Tracked on 2005-09-11 9:45:08 PM

Comments

There's another angle to this, however. At one level, this incident will surely be played out as a victory for feminist activists in Canada. And some of those feminists, I suspect, think they are striking a blow against *religion in general*, not Islam in particular.

Posted by: Clement Ng | 2005-09-11 5:45:46 PM


Clement, you are right about that. But staunch feminists tend to belong to the same leftist fringe that, under the guise of multiCULTuralism, thought that Sharia was a good idea in the first place. Remember, for the most part, the feminists and lefties only hate us Christians and Jews.

RG

Posted by: RightGirl | 2005-09-11 5:52:30 PM


Not to be gratuitously glib, but seriously, this should be interesting. This could end up being a surprise flap that dwarfs the debate over the definition of the word "marriage".

Western civilization has been well servered for the last while by the notion of the separation of church and state, in the sense that the state shall endorse no particular religion, while at the same time promoting freedom of belief.

Yet, one can logically argue that a necessary consequent of such policy is that eventually the state will have to disallow any religious participation in matters which the state appropriates for itself. Of course, I've been wrong before. We shall see.

Posted by: Tony | 2005-09-11 6:10:06 PM


Thank goodness Dalton finally saw the folly of the very concept of having different laws for different groups in Canada.

What is unnerving is that he hadn't the good common sense to have immediately rejected it out of hand.

Posted by: The Canadian Sentinel | 2005-09-11 6:52:30 PM


Canadian Sentinel, Premier McGuinty has also decided to dismantle existing religious arbitration processes for consenting Catholics, Mennonites, Jews, aboriginals, etc. How come more conservatives didn't take exception to the use of different laws for different groups, before the Shariah law debate boiled over?

The obvious answer is that many conservatives see the potential for abuse under a Shariah law regime. Yet the McGuinty solution involves disestablishing other domestic arbitration processes as well, even though abuse under these regimes has not been widespread (as far as I know). Consenting Christians who would have turned to the alternative tribunals to settle a domestic dispute (e.g. following canon law rules on how property is to be allocated in divorce) can no longer do so. I hope this is what conservative critics expected (it's certainly what the feminists wanted), because one doesn't want to appear guilty of advocating special treatment, no?

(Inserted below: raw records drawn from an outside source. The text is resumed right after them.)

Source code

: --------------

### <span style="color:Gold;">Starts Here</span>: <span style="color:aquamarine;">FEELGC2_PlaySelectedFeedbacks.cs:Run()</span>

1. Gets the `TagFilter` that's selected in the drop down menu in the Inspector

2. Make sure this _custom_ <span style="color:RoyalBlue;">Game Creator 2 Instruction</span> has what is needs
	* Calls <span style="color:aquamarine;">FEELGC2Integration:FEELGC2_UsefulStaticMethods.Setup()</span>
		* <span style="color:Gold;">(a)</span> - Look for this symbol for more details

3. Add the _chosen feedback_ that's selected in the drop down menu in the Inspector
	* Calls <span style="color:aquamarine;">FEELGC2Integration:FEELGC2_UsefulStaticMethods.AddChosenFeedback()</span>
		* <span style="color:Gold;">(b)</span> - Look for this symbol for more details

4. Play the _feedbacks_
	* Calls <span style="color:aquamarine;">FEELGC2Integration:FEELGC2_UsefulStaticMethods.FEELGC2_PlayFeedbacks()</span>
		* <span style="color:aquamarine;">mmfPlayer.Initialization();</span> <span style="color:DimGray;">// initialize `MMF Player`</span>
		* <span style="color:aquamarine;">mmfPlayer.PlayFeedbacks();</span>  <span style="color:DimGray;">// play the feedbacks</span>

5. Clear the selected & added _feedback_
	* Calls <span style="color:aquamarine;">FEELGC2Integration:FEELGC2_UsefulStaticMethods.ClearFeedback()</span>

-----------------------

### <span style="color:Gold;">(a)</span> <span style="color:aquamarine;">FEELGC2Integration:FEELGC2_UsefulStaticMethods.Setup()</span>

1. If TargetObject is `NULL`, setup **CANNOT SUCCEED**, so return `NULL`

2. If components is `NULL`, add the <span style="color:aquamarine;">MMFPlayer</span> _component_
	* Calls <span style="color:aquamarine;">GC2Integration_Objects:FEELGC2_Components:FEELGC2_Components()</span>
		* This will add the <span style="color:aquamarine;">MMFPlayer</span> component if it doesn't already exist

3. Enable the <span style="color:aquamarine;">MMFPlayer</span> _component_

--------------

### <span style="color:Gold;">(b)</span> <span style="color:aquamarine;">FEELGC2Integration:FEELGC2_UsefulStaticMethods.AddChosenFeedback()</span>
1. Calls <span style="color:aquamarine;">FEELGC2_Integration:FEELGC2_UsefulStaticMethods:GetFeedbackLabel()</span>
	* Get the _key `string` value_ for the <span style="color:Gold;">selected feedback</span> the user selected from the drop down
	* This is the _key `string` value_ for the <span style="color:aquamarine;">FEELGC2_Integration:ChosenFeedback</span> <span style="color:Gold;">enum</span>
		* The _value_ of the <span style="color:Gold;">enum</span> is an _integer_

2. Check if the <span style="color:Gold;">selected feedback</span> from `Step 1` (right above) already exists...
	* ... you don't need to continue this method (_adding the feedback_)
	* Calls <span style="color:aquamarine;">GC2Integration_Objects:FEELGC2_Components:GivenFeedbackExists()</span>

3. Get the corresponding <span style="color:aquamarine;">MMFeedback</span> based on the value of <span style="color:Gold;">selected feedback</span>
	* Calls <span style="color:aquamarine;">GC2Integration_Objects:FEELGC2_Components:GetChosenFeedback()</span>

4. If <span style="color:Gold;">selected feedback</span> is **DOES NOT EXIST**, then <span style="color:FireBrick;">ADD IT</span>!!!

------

Posted by: Clement Ng | 2005-09-11 7:37:23 PM


I never thought I would agree with a Liberal, but on this one Dalton got it right. One law for all Ontarians, pretty simple, pretty obvious.
And I can't believe Jewish and Christion organizations will be upset either - faithbased volountary arbitration will of course always be there. But for legally binding agreements/contracts, the secular Ontario law will apply (and only this law). I.e. the way it should be!

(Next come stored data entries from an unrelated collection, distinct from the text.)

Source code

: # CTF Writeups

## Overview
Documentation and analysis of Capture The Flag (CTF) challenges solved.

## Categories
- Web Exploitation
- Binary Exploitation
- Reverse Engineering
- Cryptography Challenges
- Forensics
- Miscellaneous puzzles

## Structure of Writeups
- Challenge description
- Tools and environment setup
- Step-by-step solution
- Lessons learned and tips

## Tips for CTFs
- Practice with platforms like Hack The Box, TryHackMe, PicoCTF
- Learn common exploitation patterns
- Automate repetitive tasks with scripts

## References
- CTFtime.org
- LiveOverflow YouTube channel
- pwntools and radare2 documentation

Posted by: Johan i Kanada | 2005-09-11 7:48:31 PM


I hope you people know that this means Al Qaeda will punish Canada for oppressing Muslims.

Of course, he said that he would do it anyway...he's not exactly rational.

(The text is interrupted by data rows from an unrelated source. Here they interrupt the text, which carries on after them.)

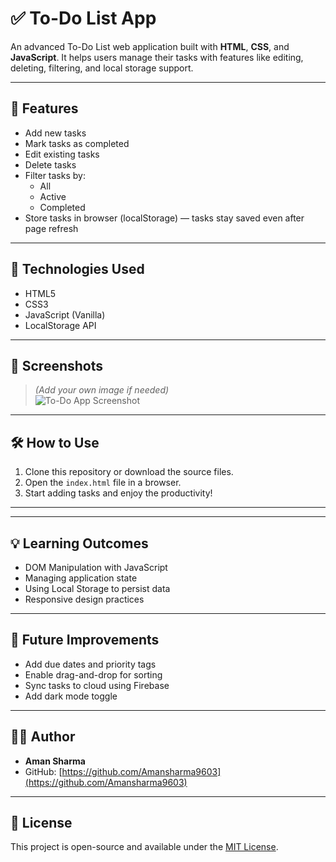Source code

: # ✅ To-Do List App

An advanced To-Do List web application built with **HTML**, **CSS**, and **JavaScript**. It helps users manage their tasks with features like editing, deleting, filtering, and local storage support.

---

## 🚀 Features

- Add new tasks
- Mark tasks as completed
- Edit existing tasks
- Delete tasks
- Filter tasks by:
  - All
  - Active
  - Completed
- Store tasks in browser (localStorage) — tasks stay saved even after page refresh

---

## 🧰 Technologies Used

- HTML5
- CSS3
- JavaScript (Vanilla)
- LocalStorage API

---

## 📸 Screenshots

> *(Add your own image if needed)*  
![To-Do App Screenshot](./screenshot.png)

---

## 🛠️ How to Use

1. Clone this repository or download the source files.
2. Open the `index.html` file in a browser.
3. Start adding tasks and enjoy the productivity!

---


---

## 💡 Learning Outcomes

- DOM Manipulation with JavaScript
- Managing application state
- Using Local Storage to persist data
- Responsive design practices

---

## 🔮 Future Improvements

- Add due dates and priority tags
- Enable drag-and-drop for sorting
- Sync tasks to cloud using Firebase
- Add dark mode toggle

---

## 👨‍💻 Author

- **Aman Sharma**
- GitHub: [https://github.com/Amansharma9603](https://github.com/Amansharma9603)

---

## 📄 License

This project is open-source and available under the [MIT License](LICENSE).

Posted by: Scott | 2005-09-11 9:47:17 PM


Lost Budgie Blog to Ontario Premier Dalton McGuinty...

"Nice touch on the 9/11 date for the announcement, Mr. Premier!"

For full post and referenced URLs, see

http://lostbudgie.blogspot.com/


Ontario Pulls Sharia Law Initiative - Announced 9/11

Dateline - 9/11/2005

Ontario will NOT become the first western government to introduce Muslim Sharia law. Premier McGuinty announced in a phone chat with the Canadian Press late Sunday that he finally came to his senses - Sort of.

The Ontario Liberal Government will soon introduce legislation banning ALL religious arbitration - including the Christian and Jewish boards that have worked so well for over a decade.

This is a big slap in the face for fundamentalist Muslims and a tremendous victory for our Muslim friends - men and women - who came to Canada to escape the brutality of Sharia in their old countries. Ontario's citizens consider Sharia to be so abhorrent that they will gladly dismantle an existing and functional arbitration system just to ensure that all Canadians continue to receive the protection of the rule of law and Charter of Rights.

Lost Budgie's Comments to Premier McGuinty: "Nice touch on the 9/11 date for the announcement, Mr. Premier!"

Posted by: Lost Budgie | 2005-09-11 10:40:23 PM


If Judeo-Christian faith-based arbitration were a problem at all, one can rest assured that the left would have long ago raised hell about it.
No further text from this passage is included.